Dear Diary: The Kid with a Fever That Just Started in Urgent Care

Dear Diary,

Today was one of those days. You know the type — moms rushing through the door like their kid is in emergent distress, and what’s the “emergency”? A kid with a fever that just started five minutes ago. Literally. Just before arrival. Didn’t even give it a chance to exist.

No Tylenol. No Motrin. Not even a cool washcloth. Nothing. Straight from “oh wow, he feels a little warm” to “load him up in the car, we’re storming urgent care.”

And then they look at me with this expression like I’ve got the answer sheet to the universe.
“What is it? What’s wrong with him? Why is he hot?”
Ma’am, I don’t know, maybe because his body decided to do the most basic immune response known to mankind.

Meanwhile, the kid? He looks fine. Sitting there swinging his legs, half-smile on his face, doesn’t even look sick. Barely breaks eye contact with his iPad. He’s not writhing. He’s not crying. He’s not miserable. He’s just warm. That’s it.

But Mom is revved up to a 10. Complaining about the wait. “We were in the waiting room forever.”
Translation: twenty minutes. Twenty minutes with your perfectly fine kid with a fever that just started while I’m busy with people who’ve been puking for days, can’t catch their breath, or are actively bleeding all over my floor. But yes, I should’ve dropped all that because you noticed a temperature on the way over.

We swab him, because of course we have to swab him. Flu, COVID, strep, RSV. Guess what? All negative. Because the fever has been alive for less time than it takes to cook a frozen pizza. Nothing has even had a chance to grow yet. These tests aren’t magic! They don’t detect things that haven’t even had a chance to start.

So now the story starts shifting. “Well, he’s been having this off and on for months.”

Oh, really? Because you just said this started on the way here. And now you want it to be a chronic issue? Ma’am, pick a lane. Either it just started or it’s been happening for months. It can’t be both.

Then comes the symptom-creation. “His throat hurts. His stomach hurts. He’s lethargic. He has dry skin on his feet.” I look at the kid. He’s bright-eyed, flipping through TikTok, asking if he can have a sticker. That’s not lethargic. That’s fine. That’s not even fatigue! You’re the one who looks exhausted from working yourself up into this frenzy.

And of course, the million-dollar question: “Can he have antibiotics?”
No! He cannot have antibiotics. Because there’s nothing bacterial here. I’m not handing out amoxicillin like a party favor for a fever that’s younger than a TikTok trend.

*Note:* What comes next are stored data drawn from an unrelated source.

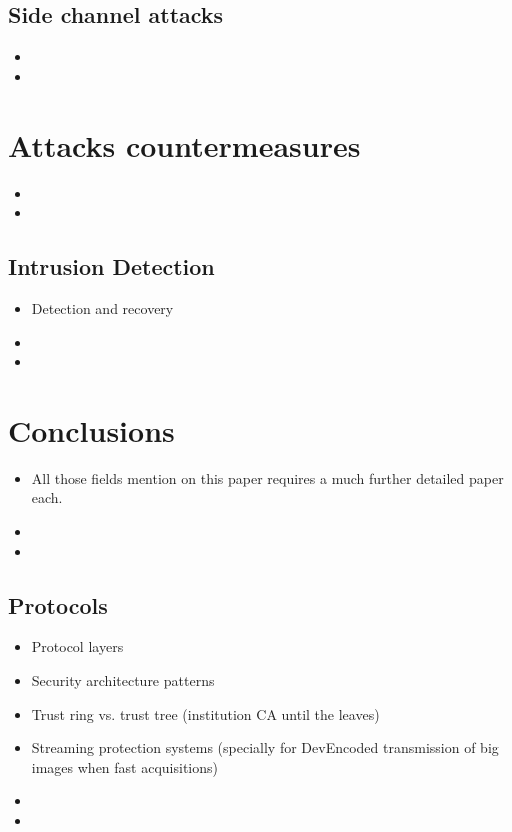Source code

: \documentclass[10pt,a4paper,twoside]{llncs}
\begin{document}
%
\subsection{Side channel attacks \label{sec:sideChannelAttacks}}

\begin{itemize}
 \item
 \item 
\end{itemize}

%
\section{Attacks countermeasures \label{sec:countermeasures}}

\begin{itemize}
 \item
 \item 
\end{itemize}

%
\subsection{Intrusion Detection \label{sec:intrusionDetection}}

\begin{itemize}
 \item Detection and recovery
 \item 
 \item 
\end{itemize}

%
\section{Conclusions \label{sec:conclusions}}

\begin{itemize}
 \item All those fields mention on this paper requires a much further detailed paper each.
 \item 
 \item
\end{itemize}

%
\subsection{Protocols \label{sec:protocols}}

\begin{itemize}
 \item Protocol layers \cite{Schneier:1995:ACP:572932}
 \item Security architecture patterns
 \item Trust ring vs. trust tree (institution CA until the leaves)
 \item Streaming protection systems (specially for DevEncoded transmission of big images when fast acquisitions)
 \item 
 \item 
\end{itemize}
\end{document}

I try to explain: fever is the body’s normal response. It doesn’t always mean infection. Sometimes it just happens. Sometimes it lasts a day. Sometimes it’s viral. Most of the time, kids handle it fine. What matters is how the child looks, how they’re acting, and if there are red-flag symptoms. Your kid looks like he’s about to ask me for a Happy Meal on the way home.

kid with fever that just started in urgent care. Mom rushing to urgent care with kid that has a fever.
Sick Child

But of course, that explanation doesn’t go over well. I get the look — the “you’re hiding something from me” look. Like I’ve got a secret diagnosis written down somewhere that I just don’t want to share. Nope. No conspiracy here. Just a healthy kid with a fever that barely clocked in before you raced over here.

So I give the same instructions I always give:

  • Give Tylenol or ibuprofen as needed.
  • Push fluids.
  • Rest.
  • Watch and wait.
  • Follow up if things actually get worse.

She stares at me like I just told her to ignore her child completely. No, I’m telling you to parent. Parenting includes waiting longer than three minutes before demanding the full infectious disease workup.

I swear, if I had a sign on the wall that said “Fever less than 30 minutes old: Please wait before sprinting to urgent care”it would save me hours of my life. But nobody would read it. Or they’d read it and still come in. Because “what if it’s something serious?”

Newsflash: Sure, some emergencies can come on out of nowhere. But a fever that started five minutes ago, with a kid who’s sitting here chill as can be? That’s not it.

The kicker? I’ll probably get a call later tonight. “He still has a fever.” Yeah. That’s what fevers do. Most viral fevers hang around a few days, not five minutes.You don’t call me every time the thermometer lights up. You treat it, you monitor it, and you use common sense.

Dear Diary, I can handle a lot. Coughs, colds, rashes, weird injuries, people who wait way too long to get checked out. But this? The fever-that-just-started panic? It’s the repeat offender of urgent care.

It’s like being asked to solve a mystery when the crime hasn’t even happened yet.

Today’s diagnosis?
Kid: perfectly fine.
Mom: the actual problem.

Signing off before the next “emergency” rolls in.